While having various communication channels can help prospects and customers reach you faster, it makes the jobs of sales reps and marketers a little more complex.

How are they supposed to track interactions across disparate channels and remember where an account is in its buyer journey? You’d like to think the CRM is up to date, but how do you know for sure?

Answering these questions is the goal of an omnichannel B2B sales practice — i.e., the strategy of using integrated channels to provide a smooth buying experience.

In this article, you’ll find everything you need to know about omnichannel sales to start engaging with and understanding customers better, boosting retention, and ultimately increasing revenue.

What is B2B omnichannel sales?

Omnichannel sales is an integrated, multichannel approach to engaging prospects and existing customers. This strategy aims to provide accounts with a seamless buying experience by connecting the data from otherwise disparate outreach channels in one platform for a single source of truth.

Some typical sales channels include:

  • Video conferencing
  • Phone calls
  • Face-to-face meetings
  • Online chat
  • Email
  • Self-service digital portals
  • Social media outreach
  • Direct mail

During the COVID-19 pandemic, many B2B organizations moved sales meetings to online channels like video conferencing or email. While a lot of in-person interaction has returned, buyers now expect more options in communicating with a company and its sales teams — whether in physical, digital, or hybrid environments. This new need is where omnichannel sales comes into play.

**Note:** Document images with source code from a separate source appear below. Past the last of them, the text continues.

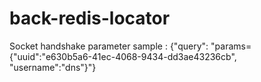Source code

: # back-redis-locator

Socket handshake parameter sample : {"query": "params={\"uuid\":\"e630b5a6-41ec-4068-9434-dd3ae43236cb\", \"username\":\"dns\"}"}
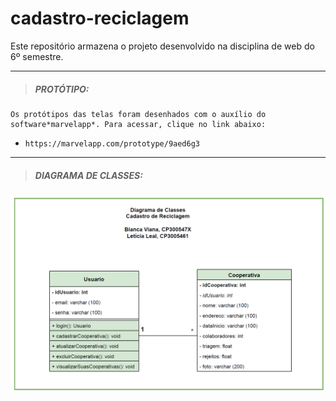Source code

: # cadastro-reciclagem

Este repositório armazena o projeto desenvolvido na disciplina de web do 6º semestre.

---

> ##### **PROTÓTIPO:**

    Os protótipos das telas foram desenhados com o auxílio do software*marvelapp*. Para acessar, clique no link abaixo:

*     https://marvelapp.com/prototype/9aed6g3

---

> ##### **DIAGRAMA DE CLASSES:**

![1663368888730](image/README/1663368888730.png)
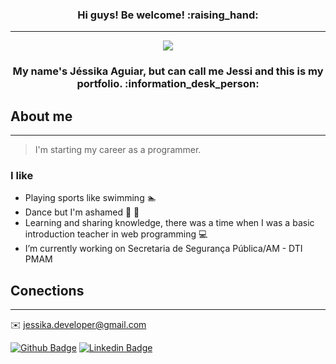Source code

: <h3 align='center'> Hi guys! Be welcome! :raising_hand:</h3>
<hr>
<p align='center'>
  <img src="https://user-images.githubusercontent.com/61212740/89102578-c46b8980-d3d8-11ea-8171-1366648d38c9.jpeg" >
</p>

<h3 align='center'> My name's Jéssika Aguiar, but can call me Jessi and this is my portfolio. :information_desk_person: </h3>

## About me
<hr>

> I'm starting my career as a programmer.

### I like 

- Playing sports like swimming :swimmer: 
- Dance but I'm ashamed :dancer: :see_no_evil: 
- Learning and sharing knowledge, there was a time when I was a basic introduction teacher in web programming :computer:  
- I’m currently working on Secretaria de Segurança Pública/AM - DTI PMAM

## Conections
<hr>

:envelope: jessika.developer@gmail.com

[![Github Badge](https://img.shields.io/badge/-Github-000?style=flat-square&logo=Github&logoColor=white&link=https://github.com/JessikaAguiar)](https://github.com/JessikaAguiar)
[![Linkedin Badge](https://img.shields.io/badge/-LinkedIn-blue?style=flat-square&logo=Linkedin&logoColor=white&link=https://www.linkedin.com/in/jessika-aguiar/)](https://www.linkedin.com/in/jessika-aguiar/)
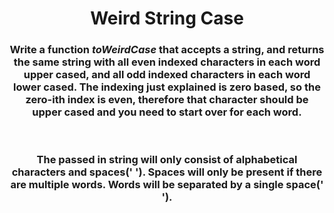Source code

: <div align = "center">

# Weird String Case

</div>

<div align = "center">

<h3>Write a function <em>toWeirdCase</em> that accepts a string, and returns the same string with all even indexed characters in each word upper cased, and all odd indexed characters in each word lower cased. The indexing just explained is zero based, so the zero-ith index is even, therefore that character should be upper cased and you need to start over for each word.</h3>
<br>

<h3>The passed in string will only consist of alphabetical characters and spaces(' '). Spaces will only be present if there are multiple words. Words will be separated by a single space(' ').</h3>

</div>

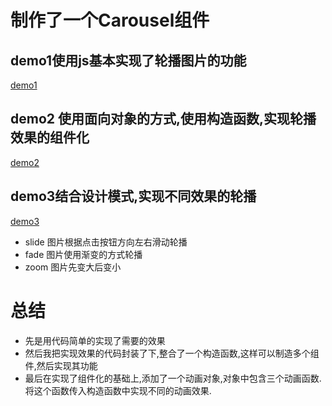 # 制作了一个Carousel组件

## demo1使用js基本实现了轮播图片的功能
[demo1](https://gitgundam.github.io/whell-Carousel/Demo1_Carousel基础实现轮播效果/1.html)
## demo2 使用面向对象的方式,使用构造函数,实现轮播效果的组件化
[demo2](https://gitgundam.github.io/whell-Carousel/Demo_2Carousel封装构造函数/1.html)
## demo3结合设计模式,实现不同效果的轮播
[demo3](https://gitgundam.github.io/whell-Carousel/Demo3_Carousel实现不同组件多种轮播效果/1.html)
- slide 图片根据点击按钮方向左右滑动轮播
- fade 图片使用渐变的方式轮播
- zoom 图片先变大后变小
# 总结
- 先是用代码简单的实现了需要的效果
- 然后我把实现效果的代码封装了下,整合了一个构造函数,这样可以制造多个组件,然后实现其功能
- 最后在实现了组件化的基础上,添加了一个动画对象,对象中包含三个动画函数.将这个函数传入构造函数中实现不同的动画效果.
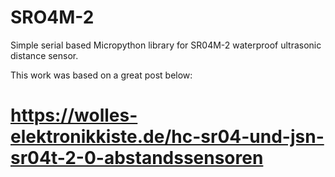 # SRO4M-2
Simple serial based Micropython library for SR04M-2 waterproof ultrasonic distance sensor.

This work was based on a great post below:
# https://wolles-elektronikkiste.de/hc-sr04-und-jsn-sr04t-2-0-abstandssensoren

An omnichannel sales strategy allows buyers to communicate with companies through multiple avenues to give them flexibility in how they interact with your brand. Ideally, they shouldn’t notice as they flow through different channels; it should feel like a single, unified experience.

Similarly, marketing teams use the phrase “omnichannel marketing” when referencing the different channels they use, i.e., social media, email, etc., to drive account-based marketing (ABM) campaigns in partnership with sales teams. In these initiatives, marketers tailor materials toward a specific segment of accounts to address unique prospects’ needs.

Why is omnichannel sales important for B2B businesses?

While a traditional sales strategy treats the various communication channels as siloes, an omnichannel approach integrates all sales channels’ data.

For example, suppose a target account interacts with a chatbot on a company’s website. The bot gathers information and hands the prospect to the sales team. Without an omnichannel sales practice, a sales rep may not receive the key takeaways from the chat history, leading the account to repeat the information they initially provided to the bot and potentially get frustrated.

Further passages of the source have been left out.